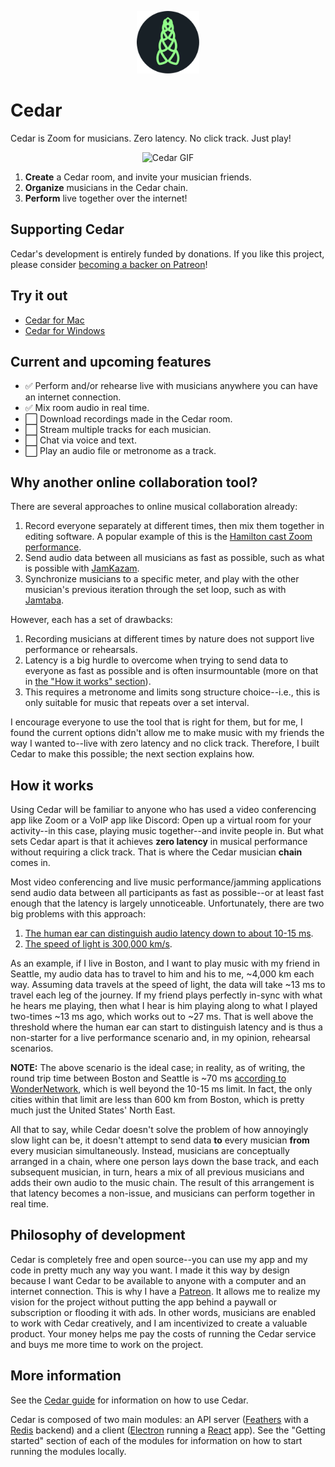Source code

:<p align="center"><a href="https://www.patreon.com/garrettnewman" target="_blank" rel="noopener noreferrer"><img width="100" src="https://raw.githubusercontent.com/gasnew/cedar/master/client/public/icons/icon.png" alt="Cedar logo"></a></p>

# Cedar

Cedar is Zoom for musicians. Zero latency. No click track. Just play!

<p align="center"><img width="400" src="https://github.com/user-attachments/assets/b5e0aa6a-db61-4622-b96d-e2b02edefcab" alt="Cedar GIF" /></p>

1. **Create** a Cedar room, and invite your musician friends.
2. **Organize** musicians in the Cedar chain.
3. **Perform** live together over the internet!

## Supporting Cedar

Cedar's development is entirely funded by donations. If you like this project,
please consider [becoming a backer on
Patreon](https://www.patreon.com/garrettnewman)!

## Try it out

* [Cedar for Mac](https://github.com/gasnew/cedar/releases/download/v0.7.2/cedar-0.7.2.dmg)
* [Cedar for Windows](https://github.com/gasnew/cedar/releases/download/v0.7.2/cedar-Setup-0.7.2.exe)

## Current and upcoming features

* :white_check_mark: Perform and/or rehearse live with musicians anywhere you can
have an internet connection.
* :white_check_mark: Mix room audio in real time.
* :white_large_square: Download recordings made in the Cedar room.
* :white_large_square: Stream multiple tracks for each musician.
* :white_large_square: Chat via voice and text.
* :white_large_square: Play an audio file or metronome as a track.

## Why another online collaboration tool?

There are several approaches to online musical collaboration already:

1. Record everyone separately at different times, then mix them together in
  editing software. A popular example of this is the [Hamilton cast Zoom
  performance](https://www.youtube.com/watch?v=cqvVL8IurMw&ab_channel=SomeGoodNews).
2. Send audio data between all musicians as fast as possible, such as what is
   possible with [JamKazam](https://www.jamkazam.com/).
3. Synchronize musicians to a specific meter, and play with the other
   musician's previous iteration through the set loop, such as with
   [Jamtaba](https://jamtaba-music-web-site.appspot.com/).

However, each has a set of drawbacks:

1. Recording musicians at different times by nature does not support live
   performance or rehearsals.
2. Latency is a big hurdle to overcome when trying to send data to everyone as
   fast as possible and is often insurmountable (more on that in [the "How it
   works" section](#how-it-works)).
3. This requires a metronome and limits song structure choice--i.e., this is
   only suitable for music that repeats over a set interval.

I encourage everyone to use the tool that is right for them, but for me, I
found the current options didn't allow me to make music with my friends the way
I wanted to--live with zero latency and no click track. Therefore, I built
Cedar to make this possible; the next section explains how.

## How it works

Using Cedar will be familiar to anyone who has used a video conferencing app
like Zoom or a VoIP app like Discord: Open up a virtual room for your
activity--in this case, playing music together--and invite people in. But what
sets Cedar apart is that it achieves **zero latency** in musical performance
without requiring a click track. That is where the Cedar musician **chain**
comes in.

Most video conferencing and live music performance/jamming applications send
audio data between all participants as fast as possible--or at least fast
enough that the latency is largely unnoticeable. Unfortunately, there are two
big problems with this approach:

1. [The human ear can distinguish audio latency down to about 10-15
   ms](http://whirlwindusa.com/support/tech-articles/opening-pandoras-box/).
2. [The speed of light is 300,000
   km/s](https://en.wikipedia.org/wiki/Speed_of_light).

As an example, if I live in Boston, and I want to play music with my friend in
Seattle, my audio data has to travel to him and his to me, ~4,000 km each way.
Assuming data travels at the speed of light, the data will take ~13 ms to
travel each leg of the journey. If my friend plays perfectly in-sync with what
he hears me playing, then what I hear is him playing along to what I played
two-times ~13 ms ago, which works out to ~27 ms. That is well above the
threshold where the human ear can start to distinguish latency and is thus a
non-starter for a live performance scenario and, in my opinion, rehearsal
scenarios.

**NOTE:** The above scenario is the ideal case; in reality, as of writing, the
round trip time between Boston and Seattle is ~70 ms [according to
WonderNetwork](https://wondernetwork.com/pings/Boston/Seattle), which is well
beyond the 10-15 ms limit. In fact, the only cities within that limit are less
than 600 km from Boston, which is pretty much just the United States' North
East.

All that to say, while Cedar doesn't solve the problem of how annoyingly slow
light can be, it doesn't attempt to send data **to** every musician **from**
every musician simultaneously. Instead, musicians are conceptually arranged in
a chain, where one person lays down the base track, and each subsequent
musician, in turn, hears a mix of all previous musicians and adds their own
audio to the music chain. The result of this arrangement is that latency
becomes a non-issue, and musicians can perform together in real time.

## Philosophy of development

Cedar is completely free and open source--you can use my app and my code in
pretty much any way you want. I made it this way by design because I want Cedar
to be available to anyone with a computer and an internet connection. This is
why I have a [Patreon](https://www.patreon.com/garrettnewman). It allows me to
realize my vision for the project without putting the app behind a paywall or
subscription or flooding it with ads. In other words, musicians are enabled to
work with Cedar creatively, and I am incentivized to create a valuable product.
Your money helps me pay the costs of running the Cedar service and buys me more
time to work on the project.

## More information

See the [Cedar
guide](https://docs.google.com/document/d/1PVJNlb559fR8R25e_IGvXknX7L8K01HqyJM_XQ0atr8/edit?usp=sharing)
for information on how to use Cedar.

Cedar is composed of two main modules: an API server
([Feathers](http://feathersjs.com) with a [Redis](https://redis.io/) backend)
and a client ([Electron](https://www.electronjs.org/) running a
[React](https://reactjs.org/) app). See the "Getting started" section of each
of the modules for information on how to start running the modules locally.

====

Exercise brief:
Retype the full listing exactly; pictures stay out.

Result:
Source code

:<p align="center"><a href="https://www.patreon.com/garrettnewman" target="_blank" rel="noopener noreferrer"><img width="100" src="https://raw.githubusercontent.com/gasnew/cedar/master/client/public/icons/icon.png" alt="Cedar logo"></a></p>

# Cedar

Cedar is Zoom for musicians. Zero latency. No click track. Just play!

<p align="center"><img width="400" src="https://github.com/user-attachments/assets/b5e0aa6a-db61-4622-b96d-e2b02edefcab" alt="Cedar GIF" /></p>

1. **Create** a Cedar room, and invite your musician friends.
2. **Organize** musicians in the Cedar chain.
3. **Perform** live together over the internet!

## Supporting Cedar

Cedar's development is entirely funded by donations. If you like this project,
please consider [becoming a backer on
Patreon](https://www.patreon.com/garrettnewman)!

## Try it out

* [Cedar for Mac](https://github.com/gasnew/cedar/releases/download/v0.7.2/cedar-0.7.2.dmg)
* [Cedar for Windows](https://github.com/gasnew/cedar/releases/download/v0.7.2/cedar-Setup-0.7.2.exe)

## Current and upcoming features

* :white_check_mark: Perform and/or rehearse live with musicians anywhere you can
have an internet connection.
* :white_check_mark: Mix room audio in real time.
* :white_large_square: Download recordings made in the Cedar room.
* :white_large_square: Stream multiple tracks for each musician.
* :white_large_square: Chat via voice and text.
* :white_large_square: Play an audio file or metronome as a track.

## Why another online collaboration tool?

There are several approaches to online musical collaboration already:

1. Record everyone separately at different times, then mix them together in
  editing software. A popular example of this is the [Hamilton cast Zoom
  performance](https://www.youtube.com/watch?v=cqvVL8IurMw&ab_channel=SomeGoodNews).
2. Send audio data between all musicians as fast as possible, such as what is
   possible with [JamKazam](https://www.jamkazam.com/).
3. Synchronize musicians to a specific meter, and play with the other
   musician's previous iteration through the set loop, such as with
   [Jamtaba](https://jamtaba-music-web-site.appspot.com/).

However, each has a set of drawbacks:

1. Recording musicians at different times by nature does not support live
   performance or rehearsals.
2. Latency is a big hurdle to overcome when trying to send data to everyone as
   fast as possible and is often insurmountable (more on that in [the "How it
   works" section](#how-it-works)).
3. This requires a metronome and limits song structure choice--i.e., this is
   only suitable for music that repeats over a set interval.

I encourage everyone to use the tool that is right for them, but for me, I
found the current options didn't allow me to make music with my friends the way
I wanted to--live with zero latency and no click track. Therefore, I built
Cedar to make this possible; the next section explains how.

## How it works

Using Cedar will be familiar to anyone who has used a video conferencing app
like Zoom or a VoIP app like Discord: Open up a virtual room for your
activity--in this case, playing music together--and invite people in. But what
sets Cedar apart is that it achieves **zero latency** in musical performance
without requiring a click track. That is where the Cedar musician **chain**
comes in.

Most video conferencing and live music performance/jamming applications send
audio data between all participants as fast as possible--or at least fast
enough that the latency is largely unnoticeable. Unfortunately, there are two
big problems with this approach:

1. [The human ear can distinguish audio latency down to about 10-15
   ms](http://whirlwindusa.com/support/tech-articles/opening-pandoras-box/).
2. [The speed of light is 300,000
   km/s](https://en.wikipedia.org/wiki/Speed_of_light).

As an example, if I live in Boston, and I want to play music with my friend in
Seattle, my audio data has to travel to him and his to me, ~4,000 km each way.
Assuming data travels at the speed of light, the data will take ~13 ms to
travel each leg of the journey. If my friend plays perfectly in-sync with what
he hears me playing, then what I hear is him playing along to what I played
two-times ~13 ms ago, which works out to ~27 ms. That is well above the
threshold where the human ear can start to distinguish latency and is thus a
non-starter for a live performance scenario and, in my opinion, rehearsal
scenarios.

**NOTE:** The above scenario is the ideal case; in reality, as of writing, the
round trip time between Boston and Seattle is ~70 ms [according to
WonderNetwork](https://wondernetwork.com/pings/Boston/Seattle), which is well
beyond the 10-15 ms limit. In fact, the only cities within that limit are less
than 600 km from Boston, which is pretty much just the United States' North
East.

All that to say, while Cedar doesn't solve the problem of how annoyingly slow
light can be, it doesn't attempt to send data **to** every musician **from**
every musician simultaneously. Instead, musicians are conceptually arranged in
a chain, where one person lays down the base track, and each subsequent
musician, in turn, hears a mix of all previous musicians and adds their own
audio to the music chain. The result of this arrangement is that latency
becomes a non-issue, and musicians can perform together in real time.

## Philosophy of development

Cedar is completely free and open source--you can use my app and my code in
pretty much any way you want. I made it this way by design because I want Cedar
to be available to anyone with a computer and an internet connection. This is
why I have a [Patreon](https://www.patreon.com/garrettnewman). It allows me to
realize my vision for the project without putting the app behind a paywall or
subscription or flooding it with ads. In other words, musicians are enabled to
work with Cedar creatively, and I am incentivized to create a valuable product.
Your money helps me pay the costs of running the Cedar service and buys me more
time to work on the project.

## More information

See the [Cedar
guide](https://docs.google.com/document/d/1PVJNlb559fR8R25e_IGvXknX7L8K01HqyJM_XQ0atr8/edit?usp=sharing)
for information on how to use Cedar.

Cedar is composed of two main modules: an API server
([Feathers](http://feathersjs.com) with a [Redis](https://redis.io/) backend)
and a client ([Electron](https://www.electronjs.org/) running a
[React](https://reactjs.org/) app). See the "Getting started" section of each
of the modules for information on how to start running the modules locally.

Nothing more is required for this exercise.